About this task: Search the data for the word "estimated" and copy every line that contains it.

*** Available data Section Begins ***

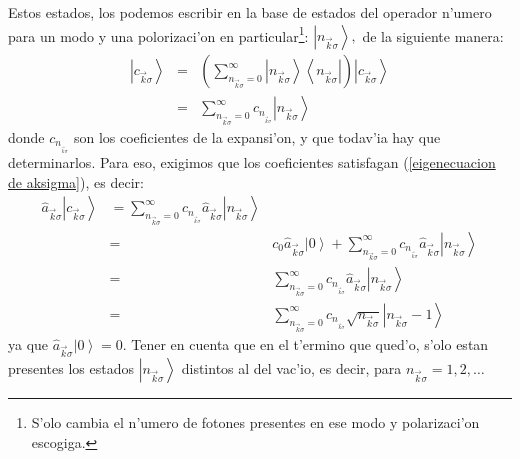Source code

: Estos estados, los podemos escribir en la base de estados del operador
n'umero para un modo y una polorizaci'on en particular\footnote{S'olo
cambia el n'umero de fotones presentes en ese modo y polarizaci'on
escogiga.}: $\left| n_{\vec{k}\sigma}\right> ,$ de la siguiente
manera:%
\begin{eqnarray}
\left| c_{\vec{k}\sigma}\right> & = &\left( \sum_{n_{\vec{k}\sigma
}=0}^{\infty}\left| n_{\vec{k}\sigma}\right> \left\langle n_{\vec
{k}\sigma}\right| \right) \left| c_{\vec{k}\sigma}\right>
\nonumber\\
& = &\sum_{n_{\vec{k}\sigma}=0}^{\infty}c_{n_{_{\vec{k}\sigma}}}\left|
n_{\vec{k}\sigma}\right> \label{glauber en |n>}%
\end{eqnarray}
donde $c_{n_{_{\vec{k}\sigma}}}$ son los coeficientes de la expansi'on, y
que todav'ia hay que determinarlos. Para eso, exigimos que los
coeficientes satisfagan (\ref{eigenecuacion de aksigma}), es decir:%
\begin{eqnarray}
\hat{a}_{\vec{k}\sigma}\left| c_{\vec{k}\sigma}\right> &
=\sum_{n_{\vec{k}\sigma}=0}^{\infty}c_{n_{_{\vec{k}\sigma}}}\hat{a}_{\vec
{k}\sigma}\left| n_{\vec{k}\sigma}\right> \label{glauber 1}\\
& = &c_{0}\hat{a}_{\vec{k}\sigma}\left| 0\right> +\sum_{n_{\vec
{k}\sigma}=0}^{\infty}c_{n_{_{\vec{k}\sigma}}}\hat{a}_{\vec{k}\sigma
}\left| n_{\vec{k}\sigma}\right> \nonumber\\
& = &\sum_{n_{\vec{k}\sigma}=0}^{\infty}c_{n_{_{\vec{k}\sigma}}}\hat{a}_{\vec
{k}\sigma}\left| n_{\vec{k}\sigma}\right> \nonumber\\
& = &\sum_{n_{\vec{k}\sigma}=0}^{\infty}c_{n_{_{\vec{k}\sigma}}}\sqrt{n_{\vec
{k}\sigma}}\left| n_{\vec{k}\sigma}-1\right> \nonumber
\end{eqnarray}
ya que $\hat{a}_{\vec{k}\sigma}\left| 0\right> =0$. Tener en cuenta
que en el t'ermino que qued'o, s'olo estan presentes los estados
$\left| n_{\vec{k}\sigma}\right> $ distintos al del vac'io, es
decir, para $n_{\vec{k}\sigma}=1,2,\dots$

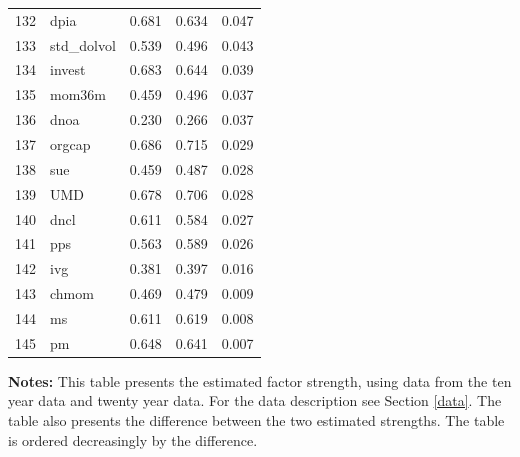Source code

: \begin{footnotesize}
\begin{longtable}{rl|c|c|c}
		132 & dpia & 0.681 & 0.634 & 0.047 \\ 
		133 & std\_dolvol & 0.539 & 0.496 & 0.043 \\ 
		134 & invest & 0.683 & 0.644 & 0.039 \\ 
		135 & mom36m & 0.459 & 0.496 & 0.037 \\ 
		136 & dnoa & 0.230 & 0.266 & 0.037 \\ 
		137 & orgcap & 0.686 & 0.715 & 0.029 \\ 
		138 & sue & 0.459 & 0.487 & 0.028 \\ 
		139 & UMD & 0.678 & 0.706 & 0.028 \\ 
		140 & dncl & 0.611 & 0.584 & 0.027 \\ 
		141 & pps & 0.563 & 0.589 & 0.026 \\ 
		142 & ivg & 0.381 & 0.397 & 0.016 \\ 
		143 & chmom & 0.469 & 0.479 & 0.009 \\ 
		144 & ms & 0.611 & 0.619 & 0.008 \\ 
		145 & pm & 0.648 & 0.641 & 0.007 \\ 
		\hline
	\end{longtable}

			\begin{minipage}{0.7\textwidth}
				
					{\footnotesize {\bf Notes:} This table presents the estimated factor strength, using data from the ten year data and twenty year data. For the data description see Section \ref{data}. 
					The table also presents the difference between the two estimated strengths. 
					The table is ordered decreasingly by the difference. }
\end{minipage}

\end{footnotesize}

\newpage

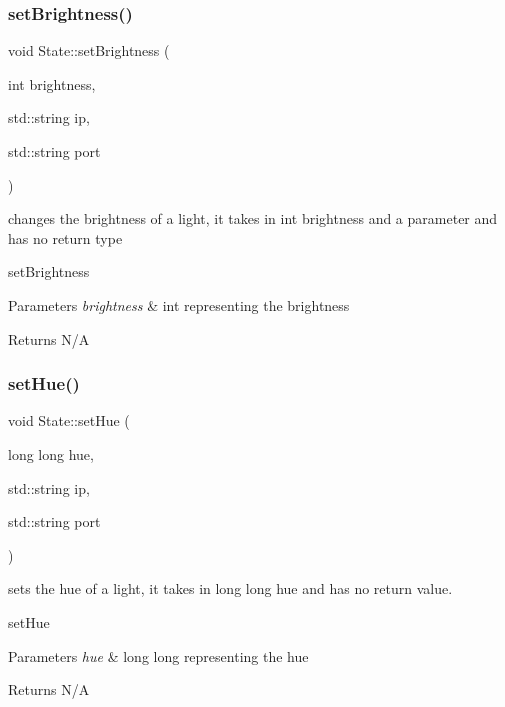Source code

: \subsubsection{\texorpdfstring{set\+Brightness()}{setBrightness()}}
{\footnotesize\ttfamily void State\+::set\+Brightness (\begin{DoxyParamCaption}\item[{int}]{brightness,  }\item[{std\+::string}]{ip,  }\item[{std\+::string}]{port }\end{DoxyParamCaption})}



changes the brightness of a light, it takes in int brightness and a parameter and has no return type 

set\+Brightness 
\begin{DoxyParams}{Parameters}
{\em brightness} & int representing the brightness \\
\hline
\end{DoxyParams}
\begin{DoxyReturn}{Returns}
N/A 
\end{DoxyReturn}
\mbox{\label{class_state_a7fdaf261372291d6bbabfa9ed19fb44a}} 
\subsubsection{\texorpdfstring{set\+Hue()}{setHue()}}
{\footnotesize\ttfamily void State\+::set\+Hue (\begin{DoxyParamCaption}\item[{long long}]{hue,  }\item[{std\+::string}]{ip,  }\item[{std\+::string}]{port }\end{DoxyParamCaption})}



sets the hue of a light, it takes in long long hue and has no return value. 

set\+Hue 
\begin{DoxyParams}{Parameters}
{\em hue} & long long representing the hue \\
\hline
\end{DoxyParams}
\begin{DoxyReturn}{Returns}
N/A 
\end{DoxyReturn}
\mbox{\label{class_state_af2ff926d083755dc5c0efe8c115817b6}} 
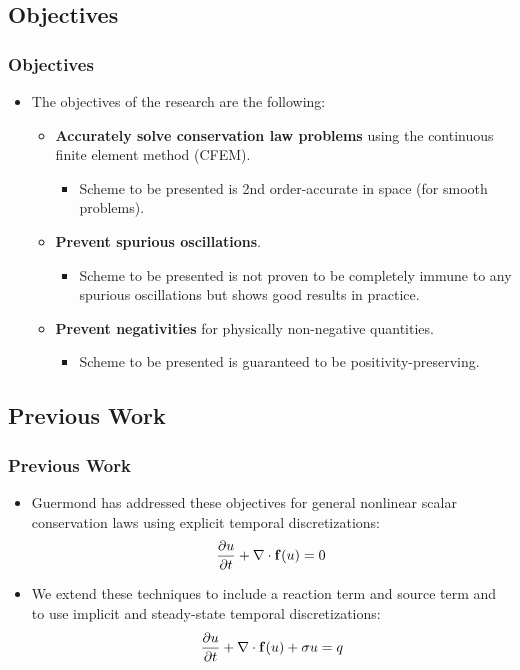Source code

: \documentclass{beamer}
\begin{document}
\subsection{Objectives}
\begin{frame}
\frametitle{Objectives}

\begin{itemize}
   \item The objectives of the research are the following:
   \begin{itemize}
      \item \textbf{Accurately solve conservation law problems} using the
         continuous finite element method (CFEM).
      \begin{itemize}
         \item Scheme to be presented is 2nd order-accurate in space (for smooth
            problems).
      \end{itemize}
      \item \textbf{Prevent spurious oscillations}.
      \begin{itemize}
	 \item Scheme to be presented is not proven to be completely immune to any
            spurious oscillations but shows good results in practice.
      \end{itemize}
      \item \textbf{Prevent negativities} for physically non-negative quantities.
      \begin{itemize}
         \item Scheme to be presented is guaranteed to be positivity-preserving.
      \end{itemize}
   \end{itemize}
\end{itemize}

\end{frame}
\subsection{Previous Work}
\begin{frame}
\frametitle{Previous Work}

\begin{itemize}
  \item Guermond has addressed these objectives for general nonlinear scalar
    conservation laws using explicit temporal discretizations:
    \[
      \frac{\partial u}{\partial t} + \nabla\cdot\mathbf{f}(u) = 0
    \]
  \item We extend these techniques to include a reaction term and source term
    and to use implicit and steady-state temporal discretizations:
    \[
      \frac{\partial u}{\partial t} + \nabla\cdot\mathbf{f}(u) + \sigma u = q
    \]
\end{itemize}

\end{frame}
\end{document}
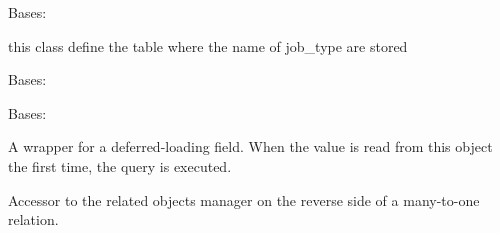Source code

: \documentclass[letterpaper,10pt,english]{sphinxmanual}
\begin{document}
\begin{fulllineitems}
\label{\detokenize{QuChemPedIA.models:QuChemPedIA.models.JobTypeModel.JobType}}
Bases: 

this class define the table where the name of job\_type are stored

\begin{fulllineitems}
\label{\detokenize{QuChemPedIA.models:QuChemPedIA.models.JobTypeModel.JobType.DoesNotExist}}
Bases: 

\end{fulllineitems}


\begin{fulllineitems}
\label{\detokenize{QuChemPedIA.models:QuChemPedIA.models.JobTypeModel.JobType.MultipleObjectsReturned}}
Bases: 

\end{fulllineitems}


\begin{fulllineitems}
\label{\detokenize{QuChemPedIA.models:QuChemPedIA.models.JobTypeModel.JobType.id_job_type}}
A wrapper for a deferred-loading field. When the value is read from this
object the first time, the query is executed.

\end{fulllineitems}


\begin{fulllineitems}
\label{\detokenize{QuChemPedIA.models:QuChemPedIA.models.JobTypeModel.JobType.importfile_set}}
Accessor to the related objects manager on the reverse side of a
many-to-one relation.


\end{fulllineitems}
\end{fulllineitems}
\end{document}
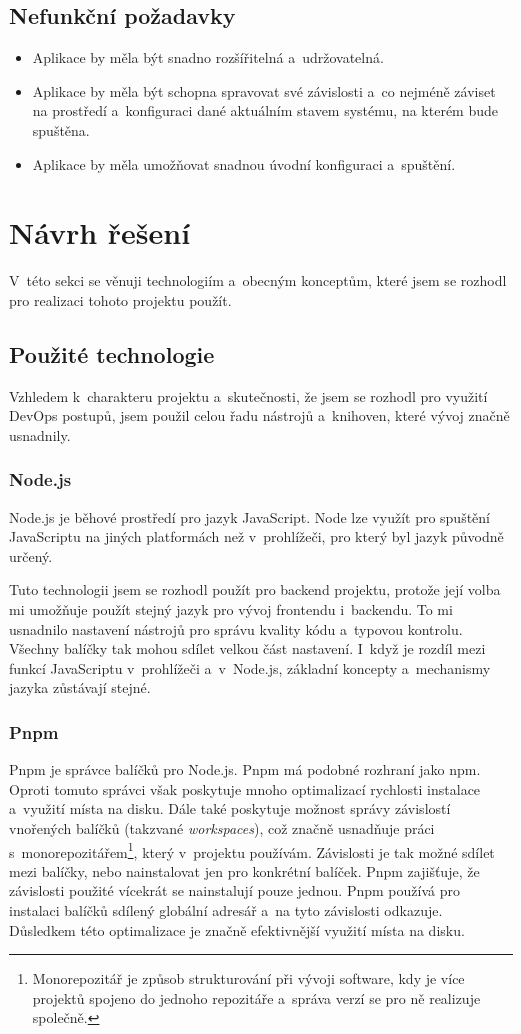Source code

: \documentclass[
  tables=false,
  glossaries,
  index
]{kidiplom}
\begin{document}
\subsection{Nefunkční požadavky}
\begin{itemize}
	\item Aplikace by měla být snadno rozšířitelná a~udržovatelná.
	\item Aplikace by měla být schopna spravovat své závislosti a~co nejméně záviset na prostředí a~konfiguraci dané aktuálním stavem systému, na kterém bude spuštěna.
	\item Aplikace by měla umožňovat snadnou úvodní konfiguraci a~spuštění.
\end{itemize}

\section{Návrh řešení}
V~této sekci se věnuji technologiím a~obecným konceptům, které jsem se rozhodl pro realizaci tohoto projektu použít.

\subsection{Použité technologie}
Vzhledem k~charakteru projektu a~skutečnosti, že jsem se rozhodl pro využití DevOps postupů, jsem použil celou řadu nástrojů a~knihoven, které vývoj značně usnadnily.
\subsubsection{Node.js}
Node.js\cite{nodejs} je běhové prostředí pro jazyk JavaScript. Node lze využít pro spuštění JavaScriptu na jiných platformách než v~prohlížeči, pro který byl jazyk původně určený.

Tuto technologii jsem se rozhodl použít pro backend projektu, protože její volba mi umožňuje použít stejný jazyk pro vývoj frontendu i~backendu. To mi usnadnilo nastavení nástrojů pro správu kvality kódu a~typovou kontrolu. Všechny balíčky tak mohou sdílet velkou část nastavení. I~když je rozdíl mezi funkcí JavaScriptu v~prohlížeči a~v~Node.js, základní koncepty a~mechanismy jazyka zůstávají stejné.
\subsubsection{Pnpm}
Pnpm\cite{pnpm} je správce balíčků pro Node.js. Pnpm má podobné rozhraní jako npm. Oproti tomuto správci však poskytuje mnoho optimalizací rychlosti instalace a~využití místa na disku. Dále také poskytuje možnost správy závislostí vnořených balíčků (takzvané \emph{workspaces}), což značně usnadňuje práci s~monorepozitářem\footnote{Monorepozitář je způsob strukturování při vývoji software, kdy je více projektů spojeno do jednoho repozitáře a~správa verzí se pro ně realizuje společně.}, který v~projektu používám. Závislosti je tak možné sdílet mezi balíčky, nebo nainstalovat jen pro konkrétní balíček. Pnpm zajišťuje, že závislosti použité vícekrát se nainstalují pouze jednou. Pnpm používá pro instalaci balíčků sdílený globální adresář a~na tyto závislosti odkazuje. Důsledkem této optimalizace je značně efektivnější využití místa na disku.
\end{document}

*** Available data Section Ends ***

Task output:
					{\footnotesize {\bf Notes:} This table presents the estimated factor strength, using data from the ten year data and twenty year data. For the data description see Section \ref{data}. 
					The table also presents the difference between the two estimated strengths. 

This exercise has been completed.